* _REQUIRED WORK_: Each record should be given again exactly, and any picture in it left out.

(Saved entries)
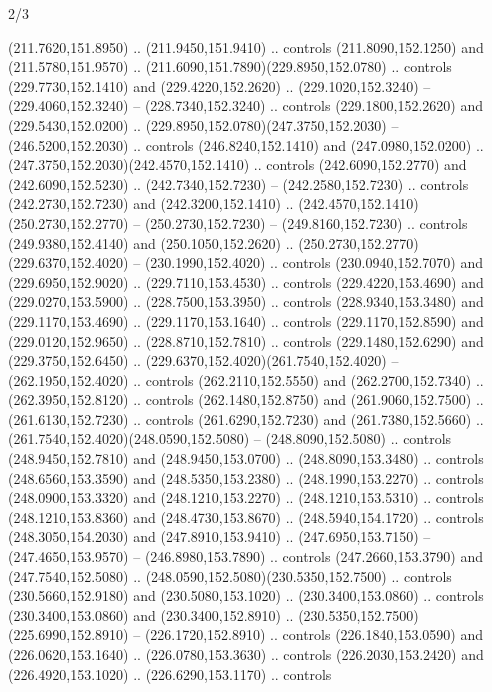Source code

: \begin{flagdescription}{2/3}
\begin{scope}[xshift=0.5\flaglength,yshift=0.5\flagwidth,scale=\flagwidth/259.2]
\begin{scope}[y=0.8pt, x=0.8pt, yscale=-1,shift={(-243,-162)}]
      (211.7620,151.8950) .. (211.9450,151.9410) .. controls (211.8090,152.1250) and
      (211.5780,151.9570) .. (211.6090,151.7890)(229.8950,152.0780) .. controls
      (229.7730,152.1410) and (229.4220,152.2620) .. (229.1020,152.3240) --
      (229.4060,152.3240) -- (228.7340,152.3240) .. controls (229.1800,152.2620) and
      (229.5430,152.0200) .. (229.8950,152.0780)(247.3750,152.2030) --
      (246.5200,152.2030) .. controls (246.8240,152.1410) and (247.0980,152.0200) ..
      (247.3750,152.2030)(242.4570,152.1410) .. controls (242.6090,152.2770) and
      (242.6090,152.5230) .. (242.7340,152.7230) -- (242.2580,152.7230) .. controls
      (242.2730,152.7230) and (242.3200,152.1410) ..
      (242.4570,152.1410)(250.2730,152.2770) -- (250.2730,152.7230) --
      (249.8160,152.7230) .. controls (249.9380,152.4140) and (250.1050,152.2620) ..
      (250.2730,152.2770)(229.6370,152.4020) -- (230.1990,152.4020) .. controls
      (230.0940,152.7070) and (229.6950,152.9020) .. (229.7110,153.4530) .. controls
      (229.4220,153.4690) and (229.0270,153.5900) .. (228.7500,153.3950) .. controls
      (228.9340,153.3480) and (229.1170,153.4690) .. (229.1170,153.1640) .. controls
      (229.1170,152.8590) and (229.0120,152.9650) .. (228.8710,152.7810) .. controls
      (229.1480,152.6290) and (229.3750,152.6450) ..
      (229.6370,152.4020)(261.7540,152.4020) -- (262.1950,152.4020) .. controls
      (262.2110,152.5550) and (262.2700,152.7340) .. (262.3950,152.8120) .. controls
      (262.1480,152.8750) and (261.9060,152.7500) .. (261.6130,152.7230) .. controls
      (261.6290,152.7230) and (261.7380,152.5660) ..
      (261.7540,152.4020)(248.0590,152.5080) -- (248.8090,152.5080) .. controls
      (248.9450,152.7810) and (248.9450,153.0700) .. (248.8090,153.3480) .. controls
      (248.6560,153.3590) and (248.5350,153.2380) .. (248.1990,153.2270) .. controls
      (248.0900,153.3320) and (248.1210,153.2270) .. (248.1210,153.5310) .. controls
      (248.1210,153.8360) and (248.4730,153.8670) .. (248.5940,154.1720) .. controls
      (248.3050,154.2030) and (247.8910,153.9410) .. (247.6950,153.7150) --
      (247.4650,153.9570) -- (246.8980,153.7890) .. controls (247.2660,153.3790) and
      (247.7540,152.5080) .. (248.0590,152.5080)(230.5350,152.7500) .. controls
      (230.5660,152.9180) and (230.5080,153.1020) .. (230.3400,153.0860) .. controls
      (230.3400,153.0860) and (230.3400,152.8910) ..
      (230.5350,152.7500)(225.6990,152.8910) -- (226.1720,152.8910) .. controls
      (226.1840,153.0590) and (226.0620,153.1640) .. (226.0780,153.3630) .. controls
      (226.2030,153.2420) and (226.4920,153.1020) .. (226.6290,153.1170) .. controls

\end{scope}
\end{scope}
\end{flagdescription}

* _OUTPUT FOR THIS TASK_:
Source code

: \begin{flagdescription}{2/3}
\begin{scope}[xshift=0.5\flaglength,yshift=0.5\flagwidth,scale=\flagwidth/259.2]
\begin{scope}[y=0.8pt, x=0.8pt, yscale=-1,shift={(-243,-162)}]
      (211.7620,151.8950) .. (211.9450,151.9410) .. controls (211.8090,152.1250) and
      (211.5780,151.9570) .. (211.6090,151.7890)(229.8950,152.0780) .. controls
      (229.7730,152.1410) and (229.4220,152.2620) .. (229.1020,152.3240) --
      (229.4060,152.3240) -- (228.7340,152.3240) .. controls (229.1800,152.2620) and
      (229.5430,152.0200) .. (229.8950,152.0780)(247.3750,152.2030) --
      (246.5200,152.2030) .. controls (246.8240,152.1410) and (247.0980,152.0200) ..
      (247.3750,152.2030)(242.4570,152.1410) .. controls (242.6090,152.2770) and
      (242.6090,152.5230) .. (242.7340,152.7230) -- (242.2580,152.7230) .. controls
      (242.2730,152.7230) and (242.3200,152.1410) ..
      (242.4570,152.1410)(250.2730,152.2770) -- (250.2730,152.7230) --
      (249.8160,152.7230) .. controls (249.9380,152.4140) and (250.1050,152.2620) ..
      (250.2730,152.2770)(229.6370,152.4020) -- (230.1990,152.4020) .. controls
      (230.0940,152.7070) and (229.6950,152.9020) .. (229.7110,153.4530) .. controls
      (229.4220,153.4690) and (229.0270,153.5900) .. (228.7500,153.3950) .. controls
      (228.9340,153.3480) and (229.1170,153.4690) .. (229.1170,153.1640) .. controls
      (229.1170,152.8590) and (229.0120,152.9650) .. (228.8710,152.7810) .. controls
      (229.1480,152.6290) and (229.3750,152.6450) ..
      (229.6370,152.4020)(261.7540,152.4020) -- (262.1950,152.4020) .. controls
      (262.2110,152.5550) and (262.2700,152.7340) .. (262.3950,152.8120) .. controls
      (262.1480,152.8750) and (261.9060,152.7500) .. (261.6130,152.7230) .. controls
      (261.6290,152.7230) and (261.7380,152.5660) ..
      (261.7540,152.4020)(248.0590,152.5080) -- (248.8090,152.5080) .. controls
      (248.9450,152.7810) and (248.9450,153.0700) .. (248.8090,153.3480) .. controls
      (248.6560,153.3590) and (248.5350,153.2380) .. (248.1990,153.2270) .. controls
      (248.0900,153.3320) and (248.1210,153.2270) .. (248.1210,153.5310) .. controls
      (248.1210,153.8360) and (248.4730,153.8670) .. (248.5940,154.1720) .. controls
      (248.3050,154.2030) and (247.8910,153.9410) .. (247.6950,153.7150) --
      (247.4650,153.9570) -- (246.8980,153.7890) .. controls (247.2660,153.3790) and
      (247.7540,152.5080) .. (248.0590,152.5080)(230.5350,152.7500) .. controls
      (230.5660,152.9180) and (230.5080,153.1020) .. (230.3400,153.0860) .. controls
      (230.3400,153.0860) and (230.3400,152.8910) ..
      (230.5350,152.7500)(225.6990,152.8910) -- (226.1720,152.8910) .. controls
      (226.1840,153.0590) and (226.0620,153.1640) .. (226.0780,153.3630) .. controls
      (226.2030,153.2420) and (226.4920,153.1020) .. (226.6290,153.1170) .. controls

\end{scope}
\end{scope}
\end{flagdescription}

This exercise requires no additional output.